Material provided
_ _ _ _
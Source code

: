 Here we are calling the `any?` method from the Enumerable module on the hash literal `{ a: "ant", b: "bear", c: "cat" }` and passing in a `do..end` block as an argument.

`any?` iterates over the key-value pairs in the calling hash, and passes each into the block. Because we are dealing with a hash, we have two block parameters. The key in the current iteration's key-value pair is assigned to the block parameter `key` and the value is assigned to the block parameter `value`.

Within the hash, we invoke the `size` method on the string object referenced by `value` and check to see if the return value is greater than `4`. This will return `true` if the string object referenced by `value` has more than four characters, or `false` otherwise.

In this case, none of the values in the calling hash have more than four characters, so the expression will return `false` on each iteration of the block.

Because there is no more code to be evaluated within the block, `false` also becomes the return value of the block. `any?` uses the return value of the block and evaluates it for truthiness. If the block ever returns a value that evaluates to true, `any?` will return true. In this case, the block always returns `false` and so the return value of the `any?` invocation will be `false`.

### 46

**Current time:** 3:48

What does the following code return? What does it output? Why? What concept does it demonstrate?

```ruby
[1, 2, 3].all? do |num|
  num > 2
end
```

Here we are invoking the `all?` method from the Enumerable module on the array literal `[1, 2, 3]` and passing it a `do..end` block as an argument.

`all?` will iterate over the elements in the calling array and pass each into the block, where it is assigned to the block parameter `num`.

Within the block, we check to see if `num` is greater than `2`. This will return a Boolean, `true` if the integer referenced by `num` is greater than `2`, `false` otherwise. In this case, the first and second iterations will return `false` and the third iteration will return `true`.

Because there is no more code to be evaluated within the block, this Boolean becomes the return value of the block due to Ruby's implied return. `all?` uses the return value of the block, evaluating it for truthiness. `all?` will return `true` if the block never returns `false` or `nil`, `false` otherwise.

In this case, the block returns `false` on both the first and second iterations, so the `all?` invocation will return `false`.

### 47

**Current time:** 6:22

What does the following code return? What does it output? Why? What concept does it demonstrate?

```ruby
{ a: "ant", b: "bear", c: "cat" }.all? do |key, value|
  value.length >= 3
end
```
_ _ _ _
Problem requirements
All entries should be given again precisely as they appear above.

Task result
Source code

: Here we are calling the `any?` method from the Enumerable module on the hash literal `{ a: "ant", b: "bear", c: "cat" }` and passing in a `do..end` block as an argument.

`any?` iterates over the key-value pairs in the calling hash, and passes each into the block. Because we are dealing with a hash, we have two block parameters. The key in the current iteration's key-value pair is assigned to the block parameter `key` and the value is assigned to the block parameter `value`.

Within the hash, we invoke the `size` method on the string object referenced by `value` and check to see if the return value is greater than `4`. This will return `true` if the string object referenced by `value` has more than four characters, or `false` otherwise.

In this case, none of the values in the calling hash have more than four characters, so the expression will return `false` on each iteration of the block.

Because there is no more code to be evaluated within the block, `false` also becomes the return value of the block. `any?` uses the return value of the block and evaluates it for truthiness. If the block ever returns a value that evaluates to true, `any?` will return true. In this case, the block always returns `false` and so the return value of the `any?` invocation will be `false`.

### 46

**Current time:** 3:48

What does the following code return? What does it output? Why? What concept does it demonstrate?

```ruby
[1, 2, 3].all? do |num|
  num > 2
end
```

Here we are invoking the `all?` method from the Enumerable module on the array literal `[1, 2, 3]` and passing it a `do..end` block as an argument.

`all?` will iterate over the elements in the calling array and pass each into the block, where it is assigned to the block parameter `num`.

Within the block, we check to see if `num` is greater than `2`. This will return a Boolean, `true` if the integer referenced by `num` is greater than `2`, `false` otherwise. In this case, the first and second iterations will return `false` and the third iteration will return `true`.

Because there is no more code to be evaluated within the block, this Boolean becomes the return value of the block due to Ruby's implied return. `all?` uses the return value of the block, evaluating it for truthiness. `all?` will return `true` if the block never returns `false` or `nil`, `false` otherwise.

In this case, the block returns `false` on both the first and second iterations, so the `all?` invocation will return `false`.

### 47

**Current time:** 6:22

What does the following code return? What does it output? Why? What concept does it demonstrate?

```ruby
{ a: "ant", b: "bear", c: "cat" }.all? do |key, value|
  value.length >= 3
end
```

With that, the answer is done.